=== TRY IT ===
Give back exactly the lines running from the line with "- 📧 Email: himagaur2708@gmail.com" to the end of the entries, and only those lines.

=== RECORDS FOR PROCESSING ===
※ ※ ※

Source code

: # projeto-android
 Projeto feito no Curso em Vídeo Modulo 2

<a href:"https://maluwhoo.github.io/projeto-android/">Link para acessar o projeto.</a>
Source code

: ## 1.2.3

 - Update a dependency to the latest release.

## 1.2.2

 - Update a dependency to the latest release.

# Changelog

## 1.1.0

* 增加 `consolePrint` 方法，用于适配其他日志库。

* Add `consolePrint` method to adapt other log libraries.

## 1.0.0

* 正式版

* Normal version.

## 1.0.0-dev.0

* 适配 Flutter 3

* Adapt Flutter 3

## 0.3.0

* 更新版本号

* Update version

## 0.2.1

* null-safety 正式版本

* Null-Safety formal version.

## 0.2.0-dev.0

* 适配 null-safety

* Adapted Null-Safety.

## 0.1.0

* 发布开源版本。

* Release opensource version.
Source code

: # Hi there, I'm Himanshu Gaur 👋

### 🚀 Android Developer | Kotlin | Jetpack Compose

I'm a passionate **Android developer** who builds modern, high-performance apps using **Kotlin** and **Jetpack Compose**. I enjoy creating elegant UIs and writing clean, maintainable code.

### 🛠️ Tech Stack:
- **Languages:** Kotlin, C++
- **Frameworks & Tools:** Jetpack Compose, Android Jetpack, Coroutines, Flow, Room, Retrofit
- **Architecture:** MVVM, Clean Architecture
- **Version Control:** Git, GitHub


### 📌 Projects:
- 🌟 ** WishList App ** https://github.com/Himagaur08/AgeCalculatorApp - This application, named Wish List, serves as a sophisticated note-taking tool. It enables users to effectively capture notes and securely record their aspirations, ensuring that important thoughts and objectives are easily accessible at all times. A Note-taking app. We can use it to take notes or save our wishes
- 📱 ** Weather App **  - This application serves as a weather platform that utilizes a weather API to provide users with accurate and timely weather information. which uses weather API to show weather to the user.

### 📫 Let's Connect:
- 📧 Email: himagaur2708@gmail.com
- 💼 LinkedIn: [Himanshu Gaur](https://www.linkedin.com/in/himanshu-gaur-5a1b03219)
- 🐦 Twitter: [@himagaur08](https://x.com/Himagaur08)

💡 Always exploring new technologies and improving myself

※ ※ ※

=== THE COMPLETED TASK ===
- 📧 Email: himagaur2708@gmail.com
- 💼 LinkedIn: [Himanshu Gaur](https://www.linkedin.com/in/himanshu-gaur-5a1b03219)
- 🐦 Twitter: [@himagaur08](https://x.com/Himagaur08)

💡 Always exploring new technologies and improving myself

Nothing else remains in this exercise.